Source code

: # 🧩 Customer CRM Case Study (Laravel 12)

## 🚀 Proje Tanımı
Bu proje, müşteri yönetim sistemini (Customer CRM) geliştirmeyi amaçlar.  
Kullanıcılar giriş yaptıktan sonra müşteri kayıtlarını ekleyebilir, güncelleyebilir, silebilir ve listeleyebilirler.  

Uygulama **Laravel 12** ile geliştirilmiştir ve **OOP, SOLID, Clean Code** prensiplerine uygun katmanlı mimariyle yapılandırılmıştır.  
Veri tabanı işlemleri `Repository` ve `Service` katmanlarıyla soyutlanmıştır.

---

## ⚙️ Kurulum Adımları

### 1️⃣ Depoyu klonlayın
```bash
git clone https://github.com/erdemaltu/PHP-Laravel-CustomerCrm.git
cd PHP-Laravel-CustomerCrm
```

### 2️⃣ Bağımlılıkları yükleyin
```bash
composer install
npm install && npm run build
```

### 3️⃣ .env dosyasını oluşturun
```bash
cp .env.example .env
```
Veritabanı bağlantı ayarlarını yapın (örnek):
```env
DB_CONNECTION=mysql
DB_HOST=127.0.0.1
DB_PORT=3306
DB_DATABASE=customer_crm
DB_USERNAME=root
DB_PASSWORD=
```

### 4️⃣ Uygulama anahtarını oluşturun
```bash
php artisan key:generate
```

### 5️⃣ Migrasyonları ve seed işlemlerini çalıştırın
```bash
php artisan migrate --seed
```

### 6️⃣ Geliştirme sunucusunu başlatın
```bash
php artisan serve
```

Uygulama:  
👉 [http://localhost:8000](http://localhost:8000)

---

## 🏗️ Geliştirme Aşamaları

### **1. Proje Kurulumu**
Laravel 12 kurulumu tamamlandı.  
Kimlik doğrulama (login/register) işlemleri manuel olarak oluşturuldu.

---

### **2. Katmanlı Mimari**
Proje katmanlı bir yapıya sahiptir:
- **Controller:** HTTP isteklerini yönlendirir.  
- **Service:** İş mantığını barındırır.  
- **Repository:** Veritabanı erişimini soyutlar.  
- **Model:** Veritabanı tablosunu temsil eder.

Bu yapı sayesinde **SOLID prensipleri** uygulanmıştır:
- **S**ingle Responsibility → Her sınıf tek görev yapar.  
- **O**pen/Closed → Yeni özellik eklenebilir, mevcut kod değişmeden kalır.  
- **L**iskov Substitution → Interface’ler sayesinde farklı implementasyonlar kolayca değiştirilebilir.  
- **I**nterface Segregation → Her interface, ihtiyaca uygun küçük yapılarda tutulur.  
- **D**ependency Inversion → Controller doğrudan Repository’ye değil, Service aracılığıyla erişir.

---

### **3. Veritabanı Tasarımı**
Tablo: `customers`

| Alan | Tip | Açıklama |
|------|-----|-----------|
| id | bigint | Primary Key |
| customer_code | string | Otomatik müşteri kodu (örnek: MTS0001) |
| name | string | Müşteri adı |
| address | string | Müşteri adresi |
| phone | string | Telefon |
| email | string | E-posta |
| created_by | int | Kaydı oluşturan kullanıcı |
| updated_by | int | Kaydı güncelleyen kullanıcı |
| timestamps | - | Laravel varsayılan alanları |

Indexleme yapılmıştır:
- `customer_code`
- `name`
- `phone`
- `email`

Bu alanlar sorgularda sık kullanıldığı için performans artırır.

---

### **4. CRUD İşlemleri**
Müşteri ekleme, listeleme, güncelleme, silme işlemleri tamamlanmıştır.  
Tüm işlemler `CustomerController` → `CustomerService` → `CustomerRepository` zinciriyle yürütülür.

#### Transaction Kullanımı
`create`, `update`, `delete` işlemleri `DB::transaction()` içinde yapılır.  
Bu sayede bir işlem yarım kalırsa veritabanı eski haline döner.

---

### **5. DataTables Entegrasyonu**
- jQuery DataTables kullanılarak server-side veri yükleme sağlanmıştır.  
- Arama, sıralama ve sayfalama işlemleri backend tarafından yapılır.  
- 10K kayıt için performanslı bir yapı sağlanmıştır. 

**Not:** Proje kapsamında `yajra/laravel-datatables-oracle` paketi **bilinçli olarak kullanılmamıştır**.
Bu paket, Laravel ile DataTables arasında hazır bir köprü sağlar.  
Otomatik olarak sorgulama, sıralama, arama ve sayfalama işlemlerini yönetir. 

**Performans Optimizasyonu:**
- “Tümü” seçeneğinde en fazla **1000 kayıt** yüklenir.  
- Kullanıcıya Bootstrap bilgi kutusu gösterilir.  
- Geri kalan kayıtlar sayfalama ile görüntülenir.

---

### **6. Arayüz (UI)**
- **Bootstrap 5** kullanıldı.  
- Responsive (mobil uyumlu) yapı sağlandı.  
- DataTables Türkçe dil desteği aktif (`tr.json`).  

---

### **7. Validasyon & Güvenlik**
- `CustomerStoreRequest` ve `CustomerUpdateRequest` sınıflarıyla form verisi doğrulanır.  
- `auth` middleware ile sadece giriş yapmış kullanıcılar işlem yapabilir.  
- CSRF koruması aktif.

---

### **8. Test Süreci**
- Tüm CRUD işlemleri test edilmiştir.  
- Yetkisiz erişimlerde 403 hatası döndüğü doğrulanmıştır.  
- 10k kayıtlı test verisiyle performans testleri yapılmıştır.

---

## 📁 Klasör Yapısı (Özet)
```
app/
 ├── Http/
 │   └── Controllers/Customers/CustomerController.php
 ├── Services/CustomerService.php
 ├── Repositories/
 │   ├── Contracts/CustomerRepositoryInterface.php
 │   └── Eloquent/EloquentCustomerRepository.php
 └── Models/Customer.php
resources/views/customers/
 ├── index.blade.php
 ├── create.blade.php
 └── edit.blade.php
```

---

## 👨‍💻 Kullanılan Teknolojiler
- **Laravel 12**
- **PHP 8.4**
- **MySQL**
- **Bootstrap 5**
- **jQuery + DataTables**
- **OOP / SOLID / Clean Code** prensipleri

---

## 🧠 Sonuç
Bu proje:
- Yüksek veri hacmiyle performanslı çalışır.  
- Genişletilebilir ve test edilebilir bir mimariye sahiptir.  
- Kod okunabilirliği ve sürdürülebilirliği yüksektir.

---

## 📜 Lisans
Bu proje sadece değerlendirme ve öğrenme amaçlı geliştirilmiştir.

#####

• [Task directions]:
Among the entries above, find the line with "Bu yapı sayesinde" and the line with "Müşteri ekleme, listeleme, güncelleme, silme"; give again exactly these two lines and all lines between them.

• [Answer box]:
Bu yapı sayesinde **SOLID prensipleri** uygulanmıştır:
- **S**ingle Responsibility → Her sınıf tek görev yapar.  
- **O**pen/Closed → Yeni özellik eklenebilir, mevcut kod değişmeden kalır.  
- **L**iskov Substitution → Interface’ler sayesinde farklı implementasyonlar kolayca değiştirilebilir.  
- **I**nterface Segregation → Her interface, ihtiyaca uygun küçük yapılarda tutulur.  
- **D**ependency Inversion → Controller doğrudan Repository’ye değil, Service aracılığıyla erişir.

---

### **3. Veritabanı Tasarımı**
Tablo: `customers`

| Alan | Tip | Açıklama |
|------|-----|-----------|
| id | bigint | Primary Key |
| customer_code | string | Otomatik müşteri kodu (örnek: MTS0001) |
| name | string | Müşteri adı |
| address | string | Müşteri adresi |
| phone | string | Telefon |
| email | string | E-posta |
| created_by | int | Kaydı oluşturan kullanıcı |
| updated_by | int | Kaydı güncelleyen kullanıcı |
| timestamps | - | Laravel varsayılan alanları |

Indexleme yapılmıştır:
- `customer_code`
- `name`
- `phone`
- `email`

Bu alanlar sorgularda sık kullanıldığı için performans artırır.

---

### **4. CRUD İşlemleri**
Müşteri ekleme, listeleme, güncelleme, silme işlemleri tamamlanmıştır.  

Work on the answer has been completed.